Archive for the “Marketing and Advertising” Category
Filed under: Industry, Google (GOOG), Yahoo! (YHOO), Marketing and advertising, Viacom (VIA), News Corp’B’ (NWS)
There have been rumors for months that Yahoo! (NASDAQ: YHOO) would cut costs, and probably a lot of people. Some of those estimates have been as high as 3,000. Now, The Wall Street Journal is reporting that the specifics of the move might be announced during the earnings release later this week. According to the paper, “The exact number of jobs to be eliminated remains unclear, though it is expected to exceed the 1,000 jobs that Yahoo announced it was cutting in January.”

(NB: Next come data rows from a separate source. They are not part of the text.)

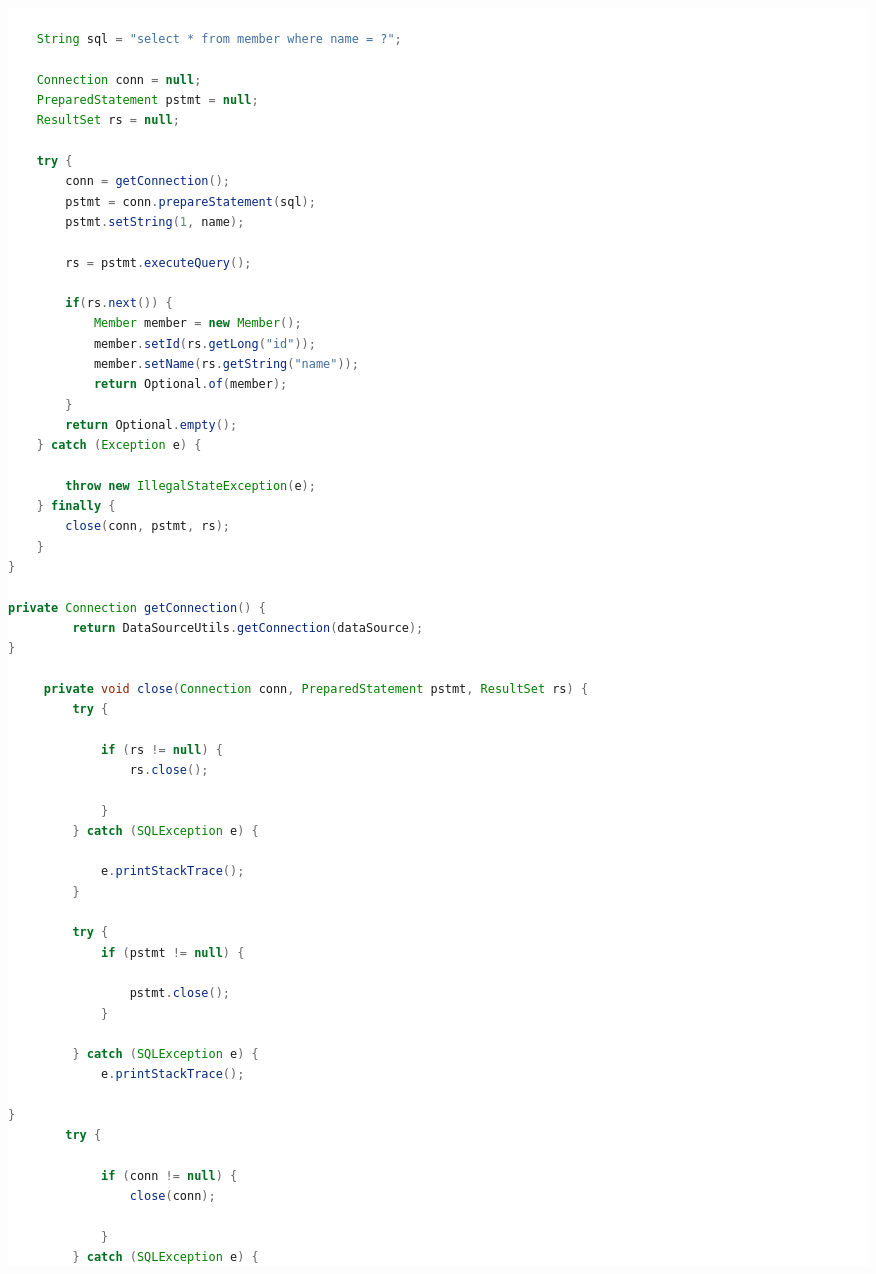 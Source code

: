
 ```java

    String sql = "select * from member where name = ?";

    Connection conn = null;
    PreparedStatement pstmt = null;
    ResultSet rs = null;

    try {
        conn = getConnection();
        pstmt = conn.prepareStatement(sql);
        pstmt.setString(1, name);

        rs = pstmt.executeQuery();

        if(rs.next()) {
            Member member = new Member();
            member.setId(rs.getLong("id"));
            member.setName(rs.getString("name"));
            return Optional.of(member);
		}
        return Optional.empty();
    } catch (Exception e) {

        throw new IllegalStateException(e);
    } finally {
        close(conn, pstmt, rs);
    }
}

private Connection getConnection() {
         return DataSourceUtils.getConnection(dataSource);
}

     private void close(Connection conn, PreparedStatement pstmt, ResultSet rs) {
         try {

             if (rs != null) {
                 rs.close();

             }
         } catch (SQLException e) {

             e.printStackTrace();
         }

         try {
             if (pstmt != null) {

                 pstmt.close();
             }

         } catch (SQLException e) {
             e.printStackTrace();

}  
		try {

             if (conn != null) {
                 close(conn);

             }
         } catch (SQLException e) {

```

Forget Yahoo!. The news means that an entire portion of the media industry that was recently viewed as relatively immune to an economic downturn is now under siege. For the last three years, analysts have stated they expected Internet display advertising to grow at double digits rate for the next half a decade. The Internet has a relatively small portion of the ad market compared with media like Television, but it is viewed by just as many people. Display advertising should, therefore, be growing faster than other forms of marketing simply to catch up to its fair share of the consumer media audience.
Two things happened to derail the conventional wisdom. The first is that no one thought that even a recession would significantly damage Internet revenue growth. It has been viewed as a more efficient, targeted way to reach people. The second is that few people saw that Google (NASDAQ: GOOG) would take up such a big amount of overall World wide web marketing budgets. Its earnings show that it is sucking all of the air out of the room of on the internet budgets. Search advertising is apparently even more effective than display.
If Yahoo!, which is the company with the largest share of display ads is hurting so badly, what does that mean to the World wide web divisions of large media conglomerate like News Corp (NYSE: NWS), which owns MySpace, or Viacom (NYSE: VIA)? It means no good.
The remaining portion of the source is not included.